→ Task brief: Go through the entries below and return every line that contains "channel".

→ Information provided:
↓↓↓

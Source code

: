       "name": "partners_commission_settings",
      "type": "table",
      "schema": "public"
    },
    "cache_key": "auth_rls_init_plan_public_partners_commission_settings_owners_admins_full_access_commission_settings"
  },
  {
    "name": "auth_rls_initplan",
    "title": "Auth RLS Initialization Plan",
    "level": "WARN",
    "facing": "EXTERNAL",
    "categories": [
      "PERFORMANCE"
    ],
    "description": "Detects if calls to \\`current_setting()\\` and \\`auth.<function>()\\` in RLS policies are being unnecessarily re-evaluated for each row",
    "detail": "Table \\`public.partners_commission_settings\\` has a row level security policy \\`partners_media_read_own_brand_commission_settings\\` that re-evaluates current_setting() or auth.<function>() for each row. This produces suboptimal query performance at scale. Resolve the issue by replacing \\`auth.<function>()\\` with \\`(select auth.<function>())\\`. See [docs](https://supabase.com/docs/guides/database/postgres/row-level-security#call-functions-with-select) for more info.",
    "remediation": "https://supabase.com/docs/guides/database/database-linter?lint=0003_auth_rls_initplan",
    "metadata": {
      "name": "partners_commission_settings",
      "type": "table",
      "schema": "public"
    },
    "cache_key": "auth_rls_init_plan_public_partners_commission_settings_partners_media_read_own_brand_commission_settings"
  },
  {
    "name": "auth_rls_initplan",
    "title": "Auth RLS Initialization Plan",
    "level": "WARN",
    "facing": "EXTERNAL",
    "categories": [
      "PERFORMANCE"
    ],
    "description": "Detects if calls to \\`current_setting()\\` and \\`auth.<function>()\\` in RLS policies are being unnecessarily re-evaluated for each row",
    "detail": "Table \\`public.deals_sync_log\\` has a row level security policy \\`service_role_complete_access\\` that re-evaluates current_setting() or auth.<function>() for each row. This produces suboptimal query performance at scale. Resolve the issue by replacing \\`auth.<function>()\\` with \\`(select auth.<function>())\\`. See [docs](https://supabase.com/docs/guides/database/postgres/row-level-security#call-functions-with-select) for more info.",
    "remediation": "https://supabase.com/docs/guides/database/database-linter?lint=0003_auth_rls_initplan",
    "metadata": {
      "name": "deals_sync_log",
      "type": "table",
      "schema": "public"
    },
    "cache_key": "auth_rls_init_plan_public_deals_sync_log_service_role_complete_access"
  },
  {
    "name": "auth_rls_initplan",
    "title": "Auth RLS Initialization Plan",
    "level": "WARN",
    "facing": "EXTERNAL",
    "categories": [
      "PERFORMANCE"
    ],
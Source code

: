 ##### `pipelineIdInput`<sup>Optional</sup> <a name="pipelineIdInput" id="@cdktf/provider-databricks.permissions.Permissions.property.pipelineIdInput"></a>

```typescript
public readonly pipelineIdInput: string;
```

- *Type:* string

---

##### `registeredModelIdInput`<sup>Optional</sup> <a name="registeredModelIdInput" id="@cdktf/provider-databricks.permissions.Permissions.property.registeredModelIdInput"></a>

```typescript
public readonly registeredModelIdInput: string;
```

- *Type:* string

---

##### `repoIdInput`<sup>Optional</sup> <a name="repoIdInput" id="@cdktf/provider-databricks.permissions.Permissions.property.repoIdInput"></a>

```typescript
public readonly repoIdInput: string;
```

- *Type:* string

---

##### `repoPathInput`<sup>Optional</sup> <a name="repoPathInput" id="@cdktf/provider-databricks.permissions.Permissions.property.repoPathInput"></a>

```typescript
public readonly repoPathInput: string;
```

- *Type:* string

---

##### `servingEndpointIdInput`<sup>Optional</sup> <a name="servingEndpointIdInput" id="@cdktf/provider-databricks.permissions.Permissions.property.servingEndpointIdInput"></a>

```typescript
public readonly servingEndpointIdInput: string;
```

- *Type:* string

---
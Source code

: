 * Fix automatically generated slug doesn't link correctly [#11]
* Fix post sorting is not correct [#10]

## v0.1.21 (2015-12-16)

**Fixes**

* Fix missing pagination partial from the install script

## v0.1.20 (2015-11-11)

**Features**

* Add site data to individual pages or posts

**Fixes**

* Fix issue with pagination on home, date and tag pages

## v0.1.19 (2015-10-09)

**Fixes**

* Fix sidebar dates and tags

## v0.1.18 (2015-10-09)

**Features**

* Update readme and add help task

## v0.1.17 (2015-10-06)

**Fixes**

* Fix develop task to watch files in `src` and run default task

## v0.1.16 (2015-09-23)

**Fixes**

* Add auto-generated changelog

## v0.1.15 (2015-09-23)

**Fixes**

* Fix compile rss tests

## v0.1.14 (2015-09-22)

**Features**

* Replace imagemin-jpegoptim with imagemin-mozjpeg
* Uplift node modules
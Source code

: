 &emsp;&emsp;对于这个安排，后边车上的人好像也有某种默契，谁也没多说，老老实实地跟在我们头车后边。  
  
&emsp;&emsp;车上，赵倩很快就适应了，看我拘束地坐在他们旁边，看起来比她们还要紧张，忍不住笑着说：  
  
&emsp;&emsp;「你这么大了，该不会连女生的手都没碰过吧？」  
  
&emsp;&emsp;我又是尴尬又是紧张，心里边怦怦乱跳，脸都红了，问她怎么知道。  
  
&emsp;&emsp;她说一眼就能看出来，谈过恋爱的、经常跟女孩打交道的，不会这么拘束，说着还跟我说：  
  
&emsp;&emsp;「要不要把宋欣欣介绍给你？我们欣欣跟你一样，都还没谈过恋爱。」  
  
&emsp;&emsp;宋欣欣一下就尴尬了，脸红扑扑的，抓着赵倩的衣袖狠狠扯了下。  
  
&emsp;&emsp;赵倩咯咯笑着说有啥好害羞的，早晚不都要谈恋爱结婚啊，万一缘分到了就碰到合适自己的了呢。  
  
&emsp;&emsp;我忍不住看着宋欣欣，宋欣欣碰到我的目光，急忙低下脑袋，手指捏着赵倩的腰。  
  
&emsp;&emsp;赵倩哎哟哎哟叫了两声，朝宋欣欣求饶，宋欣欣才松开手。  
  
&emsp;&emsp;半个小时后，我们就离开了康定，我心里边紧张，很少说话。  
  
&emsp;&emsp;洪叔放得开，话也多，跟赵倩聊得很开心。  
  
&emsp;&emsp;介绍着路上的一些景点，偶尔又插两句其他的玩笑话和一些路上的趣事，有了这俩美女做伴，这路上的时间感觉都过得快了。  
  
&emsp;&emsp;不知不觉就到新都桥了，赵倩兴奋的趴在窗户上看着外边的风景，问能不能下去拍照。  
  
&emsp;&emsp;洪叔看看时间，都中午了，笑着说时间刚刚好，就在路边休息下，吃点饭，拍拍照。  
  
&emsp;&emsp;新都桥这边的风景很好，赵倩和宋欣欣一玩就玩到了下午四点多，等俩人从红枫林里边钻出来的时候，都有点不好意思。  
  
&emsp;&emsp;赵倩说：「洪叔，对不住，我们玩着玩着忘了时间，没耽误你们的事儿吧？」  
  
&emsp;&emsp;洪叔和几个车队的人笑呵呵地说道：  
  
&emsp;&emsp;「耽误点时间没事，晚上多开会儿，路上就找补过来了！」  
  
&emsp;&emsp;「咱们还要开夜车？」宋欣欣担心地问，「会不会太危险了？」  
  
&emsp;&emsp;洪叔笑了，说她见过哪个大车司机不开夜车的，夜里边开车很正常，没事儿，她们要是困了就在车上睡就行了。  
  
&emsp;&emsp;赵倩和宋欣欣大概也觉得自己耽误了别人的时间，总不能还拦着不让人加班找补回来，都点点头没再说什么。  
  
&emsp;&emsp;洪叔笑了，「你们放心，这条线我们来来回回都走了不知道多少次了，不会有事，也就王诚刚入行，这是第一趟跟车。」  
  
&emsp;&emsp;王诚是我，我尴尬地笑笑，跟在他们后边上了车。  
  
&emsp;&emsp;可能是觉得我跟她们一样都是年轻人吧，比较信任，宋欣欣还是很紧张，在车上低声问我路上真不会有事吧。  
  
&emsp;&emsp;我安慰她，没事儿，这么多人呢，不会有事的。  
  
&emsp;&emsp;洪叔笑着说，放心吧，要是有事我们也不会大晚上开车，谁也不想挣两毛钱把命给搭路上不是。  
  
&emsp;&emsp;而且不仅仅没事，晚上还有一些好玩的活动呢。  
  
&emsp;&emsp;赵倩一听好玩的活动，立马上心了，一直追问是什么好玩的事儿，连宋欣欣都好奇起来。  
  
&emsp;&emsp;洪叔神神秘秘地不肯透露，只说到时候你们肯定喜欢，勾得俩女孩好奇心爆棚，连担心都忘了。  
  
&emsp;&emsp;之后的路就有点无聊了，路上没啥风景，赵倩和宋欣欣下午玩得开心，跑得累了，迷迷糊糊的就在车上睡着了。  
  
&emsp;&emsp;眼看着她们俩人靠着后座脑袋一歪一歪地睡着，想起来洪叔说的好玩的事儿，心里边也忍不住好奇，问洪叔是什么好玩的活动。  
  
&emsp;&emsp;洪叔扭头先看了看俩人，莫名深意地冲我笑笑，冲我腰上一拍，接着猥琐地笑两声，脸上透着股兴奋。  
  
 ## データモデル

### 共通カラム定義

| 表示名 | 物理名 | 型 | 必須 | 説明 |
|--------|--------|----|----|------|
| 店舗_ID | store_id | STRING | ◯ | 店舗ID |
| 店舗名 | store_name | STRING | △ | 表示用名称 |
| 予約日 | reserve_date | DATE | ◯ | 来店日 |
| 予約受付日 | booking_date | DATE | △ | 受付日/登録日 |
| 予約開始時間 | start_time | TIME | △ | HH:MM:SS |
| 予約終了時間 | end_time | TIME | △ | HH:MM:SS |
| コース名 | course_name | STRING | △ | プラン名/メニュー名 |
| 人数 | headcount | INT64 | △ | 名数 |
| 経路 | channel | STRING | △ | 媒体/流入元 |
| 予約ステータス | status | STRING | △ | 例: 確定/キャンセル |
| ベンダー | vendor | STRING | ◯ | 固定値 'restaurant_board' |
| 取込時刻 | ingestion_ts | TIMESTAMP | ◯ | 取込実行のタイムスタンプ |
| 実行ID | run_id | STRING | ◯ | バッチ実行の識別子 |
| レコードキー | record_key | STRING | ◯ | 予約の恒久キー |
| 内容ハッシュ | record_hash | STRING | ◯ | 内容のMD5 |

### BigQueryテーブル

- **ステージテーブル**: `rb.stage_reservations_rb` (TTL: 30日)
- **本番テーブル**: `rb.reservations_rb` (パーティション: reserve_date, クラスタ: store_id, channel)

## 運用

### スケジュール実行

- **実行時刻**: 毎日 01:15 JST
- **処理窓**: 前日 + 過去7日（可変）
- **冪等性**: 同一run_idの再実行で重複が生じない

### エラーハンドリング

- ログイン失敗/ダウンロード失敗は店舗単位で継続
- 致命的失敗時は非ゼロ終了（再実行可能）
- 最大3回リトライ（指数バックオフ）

↑↑↑

→ Answer box:
| 経路 | channel | STRING | △ | 媒体/流入元 |
- **本番テーブル**: `rb.reservations_rb` (パーティション: reserve_date, クラスタ: store_id, channel)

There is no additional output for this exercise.